En avril 2014, M. [Z] et Mme [O] se sont mariés en Tunisie.
Du 3 novembre 2014 au 25 juillet 2015, Mme [O] a exécuté une peine d'emprisonnement pour adultère en Tunisie, prononcée par les juridictions locales.
Par lettre du 13 novembre 2015, la société Espace Gourmandise a convoqué Mme [O] à un entretien préalable à un éventuel licenciement.
Par lettre du 26 novembre 2015, la société Espace Gourmandise a notifié à Mme [O] son licenciement pour faute grave.
La rémunération moyenne mensuelle de Mme [O] s'est élevée en dernier lieu à la somme de 1 796,79 euros brut.
Le 29 juillet 2016, Mme [O] a saisi le conseil de prud'hommes de Poissy pour contester le bien-fondé de son licenciement et demander la condamnation de la société Espace Gourmandise à lui payer notamment des indemnités de rupture, des rappels de salaire, une indemnité pour travail dissimulé et divers chefs de dommages-intérêts.

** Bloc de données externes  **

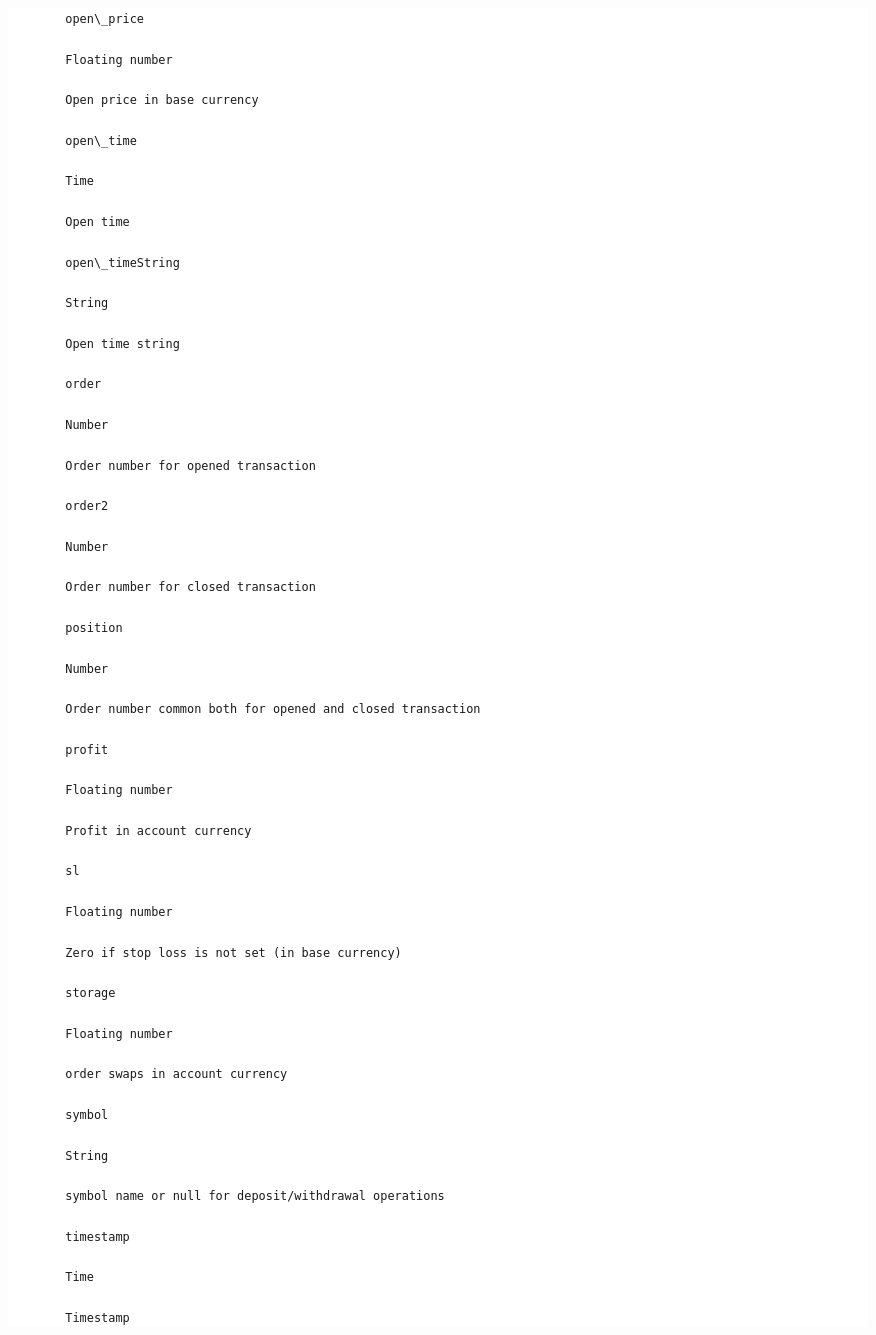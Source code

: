             open\_price
            
            Floating number
            
            Open price in base currency
            
            open\_time
            
            Time
            
            Open time
            
            open\_timeString
            
            String
            
            Open time string
            
            order
            
            Number
            
            Order number for opened transaction
            
            order2
            
            Number
            
            Order number for closed transaction
            
            position
            
            Number
            
            Order number common both for opened and closed transaction
            
            profit
            
            Floating number
            
            Profit in account currency
            
            sl
            
            Floating number
            
            Zero if stop loss is not set (in base currency)
            
            storage
            
            Floating number
            
            order swaps in account currency
            
            symbol
            
            String
            
            symbol name or null for deposit/withdrawal operations
            
            timestamp
            
            Time
            
            Timestamp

Par jugement du 15 octobre 2018, le conseil de prud'hommes (section industrie) a :
- dit que le licenciement de Mme [O] est sans cause réelle et sérieuse ;
- condamné la société Espace Gourmandise à payer à Mme [O] avec intérêts légaux à compter du 4 août 2016, date de réception de la convocation pour le bureau de conciliation par la partie défenderesse, les sommes suivantes :
3 593,58 euros à titre d'indemnité compensatrice de préavis et 359,35 euros au titre des congés payés afférents ;
898,39 euros à titre de rappel de salaire sur la mise à pied conservatoire et 89,83 euros au titre des congés payés afférents ;
1 315,25 euros à titre d'indemnité de licenciement ;
- condamné la société Espace Gourmandise à payer à Mme [O] avec intérêts légaux à compter du prononcé de la décision les sommes suivantes :
13 738,48 euros à titre d'indemnité pour licenciement sans cause réelle et sérieuse ;
3 000 euros à titre de dommages-intérêts pour exécution fautive du contrat de travail ;
3 000 euros à titre de dommages-intérêts pour les circonstances vexatoires de la rupture;
1 000 euros à titre de dommages-intérêts pour non-respect du droit à la formation professionnelle ;
1 000 euros à titre de dommages-intérêts pour absence de visite médicale d'embauche ;
- condamné la société Espace Gourmandise à payer à Mme [O] une somme de 2 000 euros au titre de l'article 700 du code de procédure civile ;
- débouté Mme [O] du surplus de ses demandes ;
- débouté la société Espace Gourmandise de sa demande reconventionnelle ;
- ordonné à la société Espace Gourmandise de remettre à Mme [O] un certificat de travail, une attestation pour Pôle emploi, un reçu pour solde de tout compte ainsi que les bulletins de salaire pour les années 2012, 2013, 2014 et 2015 en conformité avec la décision, avec astreinte de 100 euros par jour de retard à compter du 15ème jour suivant la réception de la notification du jugement, le conseil de prud'hommes se réservant le droit de liquider l'astreinte ;
- condamné la société Espace Gourmandise aux dépens.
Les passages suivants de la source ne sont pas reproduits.